Gemini enables you to build sophisticated customer support solutions that understand multimodal inputs (text, images, audio), integrate with your business systems, and provide personalized, context-aware responses. This guide demonstrates practical implementations using real-world examples.

Key Capabilities

Multimodal Chat

Process text, images, and documents in conversations

Function Calling

Connect to inventory, CRM, and business systems

Live API

Real-time audio conversations with customers

Visual Search

Find products from customer photos

Google Search Grounding

Access real-time information from the web

Structured Output

Extract data for downstream processing

Setup

Installation

pip install google-genai pydantic numpy

Initialize Client

import os
from google import genai
from google.genai.types import (
    Content,
    FunctionDeclaration,
    GenerateContentConfig,
    GoogleSearch,
    Part,
    Tool,
)

PROJECT_ID = os.environ.get("GOOGLE_CLOUD_PROJECT")
LOCATION = "us-central1"

client = genai.Client(vertexai=True, project=PROJECT_ID, location=LOCATION)
Enable customers to find products by uploading images:

Define System Instructions

system_instruction = """
You are an expert sales assistant specializing in furniture recommendations.
All questions should be answered comprehensively with details.
"""

Process Customer Query with Image

# Customer uploads image and asks question
customer_query = "Do you have chairs similar to the one in this picture, but in red?"
customer_image_url = "https://storage.googleapis.com/samples/armchair.png"

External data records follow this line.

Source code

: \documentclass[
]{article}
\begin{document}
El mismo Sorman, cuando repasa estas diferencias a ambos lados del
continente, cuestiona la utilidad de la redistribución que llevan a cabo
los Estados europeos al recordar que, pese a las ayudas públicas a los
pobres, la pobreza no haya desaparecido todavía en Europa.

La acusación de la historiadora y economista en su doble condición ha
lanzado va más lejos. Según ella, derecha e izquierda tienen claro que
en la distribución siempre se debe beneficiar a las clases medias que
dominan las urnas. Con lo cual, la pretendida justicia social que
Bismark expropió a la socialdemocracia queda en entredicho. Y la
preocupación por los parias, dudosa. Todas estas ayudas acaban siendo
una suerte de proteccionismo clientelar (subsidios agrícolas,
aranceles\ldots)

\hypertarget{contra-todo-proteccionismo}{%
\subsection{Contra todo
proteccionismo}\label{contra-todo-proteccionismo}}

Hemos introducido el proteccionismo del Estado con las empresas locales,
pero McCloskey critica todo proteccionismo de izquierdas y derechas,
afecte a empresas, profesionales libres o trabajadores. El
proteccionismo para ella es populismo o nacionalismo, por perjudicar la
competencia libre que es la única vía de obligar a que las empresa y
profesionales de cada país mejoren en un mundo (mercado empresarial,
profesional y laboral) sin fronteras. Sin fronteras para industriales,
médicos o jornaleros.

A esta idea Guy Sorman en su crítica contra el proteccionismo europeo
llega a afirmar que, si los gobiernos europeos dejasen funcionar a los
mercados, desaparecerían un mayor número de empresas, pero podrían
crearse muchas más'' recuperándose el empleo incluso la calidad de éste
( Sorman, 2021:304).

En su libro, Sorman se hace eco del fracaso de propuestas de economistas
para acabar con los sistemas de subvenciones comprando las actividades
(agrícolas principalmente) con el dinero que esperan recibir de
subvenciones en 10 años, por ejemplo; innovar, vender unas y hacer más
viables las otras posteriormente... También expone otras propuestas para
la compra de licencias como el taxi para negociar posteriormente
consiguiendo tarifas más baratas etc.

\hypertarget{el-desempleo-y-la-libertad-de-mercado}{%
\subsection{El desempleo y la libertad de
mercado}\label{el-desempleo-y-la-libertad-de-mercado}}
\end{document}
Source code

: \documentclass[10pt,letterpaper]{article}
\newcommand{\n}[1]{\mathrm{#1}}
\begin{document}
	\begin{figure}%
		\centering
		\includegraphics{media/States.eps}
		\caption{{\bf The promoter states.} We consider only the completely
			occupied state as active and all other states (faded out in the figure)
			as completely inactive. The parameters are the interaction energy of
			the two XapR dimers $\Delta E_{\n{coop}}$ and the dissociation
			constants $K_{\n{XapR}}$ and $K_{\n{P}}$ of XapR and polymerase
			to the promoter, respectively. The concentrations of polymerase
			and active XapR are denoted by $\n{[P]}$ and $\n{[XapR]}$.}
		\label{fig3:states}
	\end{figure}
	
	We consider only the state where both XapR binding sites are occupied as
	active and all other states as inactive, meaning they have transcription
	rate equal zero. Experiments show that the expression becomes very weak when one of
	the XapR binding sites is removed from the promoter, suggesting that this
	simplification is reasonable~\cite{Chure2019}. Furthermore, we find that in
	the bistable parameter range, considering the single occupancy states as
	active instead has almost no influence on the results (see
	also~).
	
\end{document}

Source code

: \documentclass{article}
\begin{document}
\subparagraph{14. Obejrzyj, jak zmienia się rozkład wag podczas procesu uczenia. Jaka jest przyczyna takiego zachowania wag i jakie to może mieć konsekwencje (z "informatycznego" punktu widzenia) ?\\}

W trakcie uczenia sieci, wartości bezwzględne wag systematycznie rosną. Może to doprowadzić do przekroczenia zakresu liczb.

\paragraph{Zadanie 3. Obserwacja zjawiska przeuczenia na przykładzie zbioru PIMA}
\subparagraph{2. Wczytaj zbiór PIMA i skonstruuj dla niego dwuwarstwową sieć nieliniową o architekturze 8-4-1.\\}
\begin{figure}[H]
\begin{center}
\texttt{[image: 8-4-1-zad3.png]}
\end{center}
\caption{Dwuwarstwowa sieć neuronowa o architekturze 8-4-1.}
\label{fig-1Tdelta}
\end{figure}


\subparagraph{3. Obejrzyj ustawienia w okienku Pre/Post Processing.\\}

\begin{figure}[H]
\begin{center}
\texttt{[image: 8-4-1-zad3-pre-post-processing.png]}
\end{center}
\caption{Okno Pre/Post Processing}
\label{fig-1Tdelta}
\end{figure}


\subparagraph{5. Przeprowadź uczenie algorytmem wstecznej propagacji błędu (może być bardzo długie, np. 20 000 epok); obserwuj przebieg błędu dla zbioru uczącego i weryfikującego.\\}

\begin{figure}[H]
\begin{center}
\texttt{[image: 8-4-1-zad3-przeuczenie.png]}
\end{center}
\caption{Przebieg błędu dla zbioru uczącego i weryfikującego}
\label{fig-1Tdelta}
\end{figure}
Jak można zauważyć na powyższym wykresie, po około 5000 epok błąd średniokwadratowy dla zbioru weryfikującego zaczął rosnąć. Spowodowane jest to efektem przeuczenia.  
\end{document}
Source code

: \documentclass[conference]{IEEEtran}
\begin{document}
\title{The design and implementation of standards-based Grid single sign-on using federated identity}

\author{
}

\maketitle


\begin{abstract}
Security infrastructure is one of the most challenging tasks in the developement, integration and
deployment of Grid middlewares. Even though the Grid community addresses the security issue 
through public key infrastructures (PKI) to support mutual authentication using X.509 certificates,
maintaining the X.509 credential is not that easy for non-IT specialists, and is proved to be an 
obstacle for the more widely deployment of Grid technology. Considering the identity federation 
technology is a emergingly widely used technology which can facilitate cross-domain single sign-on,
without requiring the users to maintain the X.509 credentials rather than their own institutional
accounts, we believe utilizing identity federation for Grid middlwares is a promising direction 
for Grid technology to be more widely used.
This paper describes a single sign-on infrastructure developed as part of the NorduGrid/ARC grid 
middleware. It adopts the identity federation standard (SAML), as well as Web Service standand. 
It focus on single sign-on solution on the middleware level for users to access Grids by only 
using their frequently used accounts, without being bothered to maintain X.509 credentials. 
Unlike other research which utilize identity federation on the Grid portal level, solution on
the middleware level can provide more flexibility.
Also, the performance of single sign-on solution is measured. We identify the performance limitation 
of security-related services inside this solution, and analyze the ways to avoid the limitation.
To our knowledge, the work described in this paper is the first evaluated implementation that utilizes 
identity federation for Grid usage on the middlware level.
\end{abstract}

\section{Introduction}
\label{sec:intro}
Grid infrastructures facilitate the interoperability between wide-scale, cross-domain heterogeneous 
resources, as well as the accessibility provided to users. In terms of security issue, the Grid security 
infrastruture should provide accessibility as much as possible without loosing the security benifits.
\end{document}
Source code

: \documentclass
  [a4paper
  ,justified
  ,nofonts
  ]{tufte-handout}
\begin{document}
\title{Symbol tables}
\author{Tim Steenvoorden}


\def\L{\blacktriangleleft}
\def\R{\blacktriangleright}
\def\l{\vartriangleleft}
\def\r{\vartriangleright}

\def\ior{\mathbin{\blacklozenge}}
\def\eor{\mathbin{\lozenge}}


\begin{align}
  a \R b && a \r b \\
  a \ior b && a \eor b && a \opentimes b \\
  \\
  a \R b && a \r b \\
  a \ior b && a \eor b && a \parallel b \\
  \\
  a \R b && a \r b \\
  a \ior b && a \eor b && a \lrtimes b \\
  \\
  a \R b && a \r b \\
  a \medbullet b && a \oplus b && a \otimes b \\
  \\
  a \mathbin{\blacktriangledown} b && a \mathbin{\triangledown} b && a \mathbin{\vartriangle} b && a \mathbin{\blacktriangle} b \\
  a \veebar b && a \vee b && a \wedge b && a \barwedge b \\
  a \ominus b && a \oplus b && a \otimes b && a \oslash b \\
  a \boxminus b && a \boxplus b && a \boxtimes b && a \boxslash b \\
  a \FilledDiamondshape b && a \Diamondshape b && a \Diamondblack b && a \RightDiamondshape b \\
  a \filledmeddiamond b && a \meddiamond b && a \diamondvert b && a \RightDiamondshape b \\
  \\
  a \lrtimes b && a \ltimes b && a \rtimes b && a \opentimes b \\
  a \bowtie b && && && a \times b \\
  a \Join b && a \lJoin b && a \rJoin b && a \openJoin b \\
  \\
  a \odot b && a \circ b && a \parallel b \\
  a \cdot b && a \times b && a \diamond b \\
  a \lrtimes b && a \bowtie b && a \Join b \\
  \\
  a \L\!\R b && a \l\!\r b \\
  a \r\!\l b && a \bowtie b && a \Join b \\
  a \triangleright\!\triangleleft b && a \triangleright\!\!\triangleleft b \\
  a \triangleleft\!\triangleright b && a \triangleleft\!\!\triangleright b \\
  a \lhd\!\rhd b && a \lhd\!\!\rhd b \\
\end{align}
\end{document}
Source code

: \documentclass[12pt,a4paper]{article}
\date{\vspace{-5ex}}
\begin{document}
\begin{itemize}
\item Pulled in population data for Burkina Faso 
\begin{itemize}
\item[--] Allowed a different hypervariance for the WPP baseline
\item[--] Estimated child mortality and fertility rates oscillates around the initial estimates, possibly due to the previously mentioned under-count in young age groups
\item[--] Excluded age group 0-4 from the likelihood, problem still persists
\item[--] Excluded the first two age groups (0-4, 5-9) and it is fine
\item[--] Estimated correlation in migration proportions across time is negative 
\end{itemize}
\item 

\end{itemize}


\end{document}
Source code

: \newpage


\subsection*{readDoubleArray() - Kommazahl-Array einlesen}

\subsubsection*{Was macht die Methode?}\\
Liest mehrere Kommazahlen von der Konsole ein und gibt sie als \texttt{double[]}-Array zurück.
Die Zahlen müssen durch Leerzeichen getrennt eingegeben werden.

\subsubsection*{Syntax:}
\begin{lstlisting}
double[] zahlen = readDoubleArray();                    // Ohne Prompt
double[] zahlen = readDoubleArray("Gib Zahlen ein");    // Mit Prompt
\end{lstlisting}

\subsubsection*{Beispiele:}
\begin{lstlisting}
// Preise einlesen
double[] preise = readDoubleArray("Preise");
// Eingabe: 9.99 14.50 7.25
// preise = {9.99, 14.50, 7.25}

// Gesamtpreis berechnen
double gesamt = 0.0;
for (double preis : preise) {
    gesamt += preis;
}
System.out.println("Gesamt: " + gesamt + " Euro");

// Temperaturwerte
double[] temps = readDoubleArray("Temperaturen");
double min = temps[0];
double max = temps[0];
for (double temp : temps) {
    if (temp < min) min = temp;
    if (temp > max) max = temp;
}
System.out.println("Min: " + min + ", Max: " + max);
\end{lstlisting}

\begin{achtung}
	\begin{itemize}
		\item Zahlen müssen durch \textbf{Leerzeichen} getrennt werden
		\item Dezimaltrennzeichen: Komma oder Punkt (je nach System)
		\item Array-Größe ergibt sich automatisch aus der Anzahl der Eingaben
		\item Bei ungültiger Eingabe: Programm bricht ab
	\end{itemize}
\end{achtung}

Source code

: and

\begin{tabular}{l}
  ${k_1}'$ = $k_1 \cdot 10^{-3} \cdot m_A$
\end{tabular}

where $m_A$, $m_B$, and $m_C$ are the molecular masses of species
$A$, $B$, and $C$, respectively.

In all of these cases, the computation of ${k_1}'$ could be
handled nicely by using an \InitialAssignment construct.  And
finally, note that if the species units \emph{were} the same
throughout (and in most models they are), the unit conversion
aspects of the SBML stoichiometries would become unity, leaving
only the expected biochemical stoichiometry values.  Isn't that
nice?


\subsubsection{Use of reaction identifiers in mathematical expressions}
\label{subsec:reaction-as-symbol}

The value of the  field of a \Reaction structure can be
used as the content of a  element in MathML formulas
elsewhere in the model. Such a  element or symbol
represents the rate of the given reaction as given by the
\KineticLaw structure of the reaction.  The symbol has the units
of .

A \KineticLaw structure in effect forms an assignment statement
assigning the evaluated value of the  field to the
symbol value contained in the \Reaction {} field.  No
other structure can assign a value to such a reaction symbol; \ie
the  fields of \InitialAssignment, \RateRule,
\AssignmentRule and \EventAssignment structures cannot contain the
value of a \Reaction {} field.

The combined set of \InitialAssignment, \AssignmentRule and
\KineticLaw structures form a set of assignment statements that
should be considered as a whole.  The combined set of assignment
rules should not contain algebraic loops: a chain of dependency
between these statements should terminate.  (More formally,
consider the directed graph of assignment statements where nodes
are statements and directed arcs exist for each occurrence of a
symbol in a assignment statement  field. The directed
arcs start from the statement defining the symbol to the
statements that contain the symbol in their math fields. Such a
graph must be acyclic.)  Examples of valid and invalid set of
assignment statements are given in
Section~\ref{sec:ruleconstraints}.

# Load product catalog (images from Cloud Storage)
product_catalog_parts = []
for product in product_catalog:
    product_catalog_parts.append(f"Chair (id={product['id']}):")
    product_catalog_parts.append(
        Part.from_uri(file_uri=product["image_url"], mime_type="image/png")
    )

# Generate response
response = client.models.generate_content(
    model="gemini-2.0-flash",
    contents=[
        customer_query,
        Part.from_uri(file_uri=customer_image_url, mime_type="image/png"),
        "catalog:",
        product_catalog_parts,
    ],
    config=GenerateContentConfig(
        system_instruction=system_instruction,
    ),
)

print(response.text)

Extract Structured Results

Use structured output to get machine-readable results:
from pydantic import BaseModel

class MatchedFurnitureInfo(BaseModel):
    id: int
    match_score: int
    match_reason: str

# Define response schema
response_schema = {
    "type": "ARRAY",
    "items": {
        "type": "OBJECT",
        "properties": {
            "id": {"type": "INTEGER"},
            "match_reason": {"type": "STRING"},
        },
    },
}

# Convert natural language response to structured format
structured_response = client.models.generate_content(
    model="gemini-2.0-flash",
    contents=response.text,
    config=GenerateContentConfig(
        system_instruction="Convert the given text to JSON",
        response_mime_type="application/json",
        response_schema=response_schema,
    ),
)

matching_items = structured_response.parsed
for item in matching_items:
    product_id = item["id"]
    reason = item["match_reason"]
    print(f"Product {product_id}: {reason}")

Multimodal Reasoning

Room Visualization

Help customers visualize products in their space:
system_instruction = """
You are an interior designer.
Your mission is to help customers create living spaces that balance 
functionality and beauty through personalized service.
"""

customer_query = "Would this chair fit in my room?"
chair_url = "gs://samples/red-chair.png"
room_url = "gs://samples/living-room.png"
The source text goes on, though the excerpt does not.